The largest galaxies of the universe are full of extinct stars. But sometime, almost 12 billion years ago, millions of millions of stars were born in these massive galaxies. As these cosmic kingdoms called dust galaxies with a burst of star formation have become dead zones – a mystery.
Astronomers from the University of Iowa (USA) believe that quasars, powerful sources of energy that inhabit the center of galaxies, are guilty of the fact that these galaxies stopped producing stars. Scientists put forward their theory after they found quasars in four dust galaxies, where the process of star formation is still going on.
“Quasars can play an important role in the extinction of dust galaxies,” says Hai Fu, one of the authors of the scientific work. “They are energetic enough to throw gas out of galaxies, and gas is fuel for star formation.” So you can explain the transformation of starry “creches” into “cemeteries”. ”
Quasars are problematic to notice in dust galaxies with a burst of star formation, as their light is absorbed or blocked by dust from the intense star-forming activity that goes on there.
“The fact that we have seen quasars, says that they should be more, they are just hidden in galaxies,” Fu says. “Each dust galaxy with a burst of star formation can contain a quasar, and we simply can not see them.”
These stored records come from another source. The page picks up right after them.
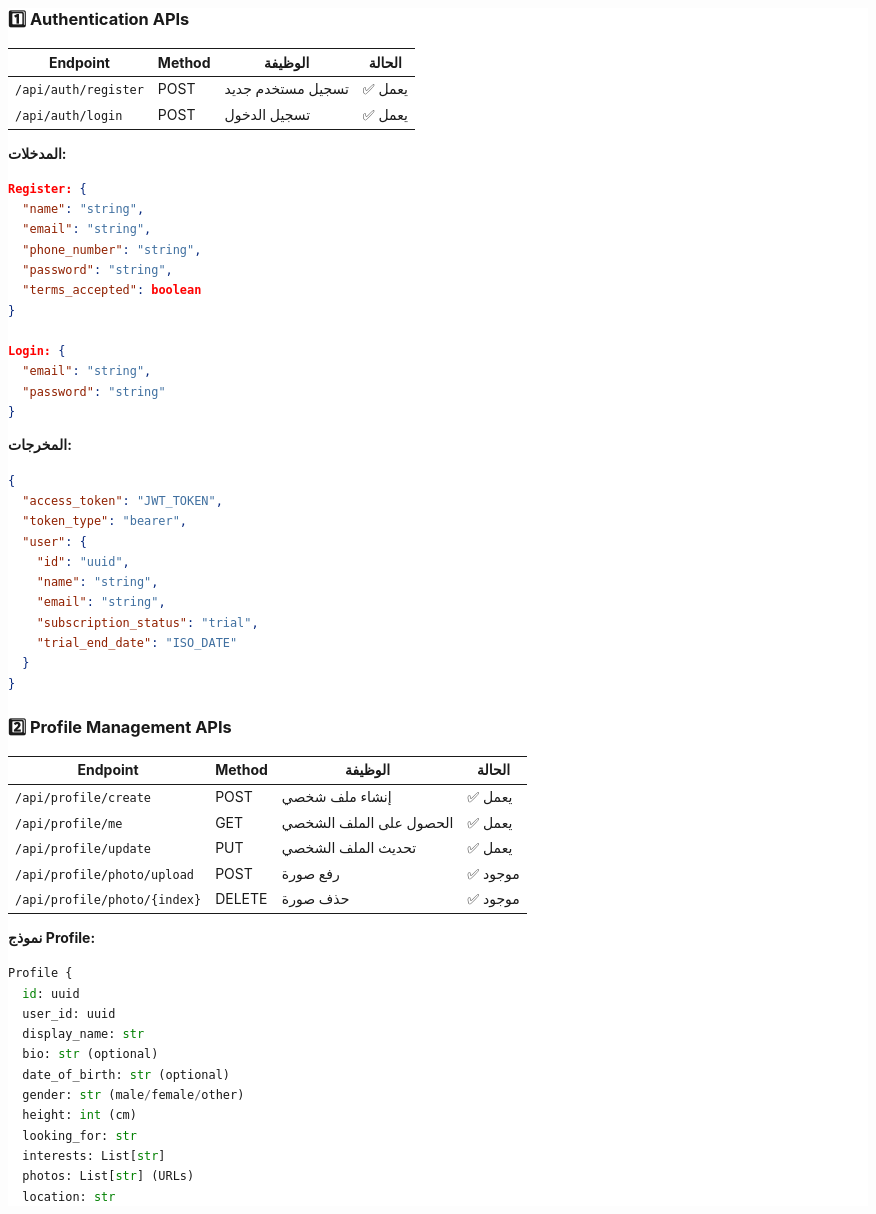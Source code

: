 ### 1️⃣ Authentication APIs
| Endpoint | Method | الوظيفة | الحالة |
|----------|--------|---------|--------|
| `/api/auth/register` | POST | تسجيل مستخدم جديد | ✅ يعمل |
| `/api/auth/login` | POST | تسجيل الدخول | ✅ يعمل |

**المدخلات:**
```json
Register: {
  "name": "string",
  "email": "string",
  "phone_number": "string",
  "password": "string",
  "terms_accepted": boolean
}

Login: {
  "email": "string",
  "password": "string"
}
```

**المخرجات:**
```json
{
  "access_token": "JWT_TOKEN",
  "token_type": "bearer",
  "user": {
    "id": "uuid",
    "name": "string",
    "email": "string",
    "subscription_status": "trial",
    "trial_end_date": "ISO_DATE"
  }
}
```

### 2️⃣ Profile Management APIs
| Endpoint | Method | الوظيفة | الحالة |
|----------|--------|---------|--------|
| `/api/profile/create` | POST | إنشاء ملف شخصي | ✅ يعمل |
| `/api/profile/me` | GET | الحصول على الملف الشخصي | ✅ يعمل |
| `/api/profile/update` | PUT | تحديث الملف الشخصي | ✅ يعمل |
| `/api/profile/photo/upload` | POST | رفع صورة | ✅ موجود |
| `/api/profile/photo/{index}` | DELETE | حذف صورة | ✅ موجود |

**نموذج Profile:**
```python
Profile {
  id: uuid
  user_id: uuid
  display_name: str
  bio: str (optional)
  date_of_birth: str (optional)
  gender: str (male/female/other)
  height: int (cm)
  looking_for: str
  interests: List[str]
  photos: List[str] (URLs)
  location: str
```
Fu and his team found quasars in March 2016 using a radio telescope complex in northern Chile (ALMA).
Then the scientists plotted quasars, found by other telescopes at wavelengths from ultraviolet to ultraviolet. Quasars turned out to be the same as ALMA. Then the question became: why are these quasars visible, if they should be hidden from the eyes?
The researchers have a theory. They believe that quasars “peep” out of deep holes in each galaxy, a vacuum space that allows the light to “escape.”
The exact form of these galaxies is unknown, since even ALMA is not powerful enough to clearly show the regions of space that emitted light 12 billion years ago, when the Universe was only 1/7 of current age. But the team believes that these galaxies could have the shape of a donut, and were oriented in such a way that their holes (and thus quasars) would “look” to the Earth.
Scientists think that most quasars inside dust galaxies with a burst of star formation can not be seen, since they are turned away from us. But four examples of galaxies with visible quasars are not an accident; This means that there are a lot more of them.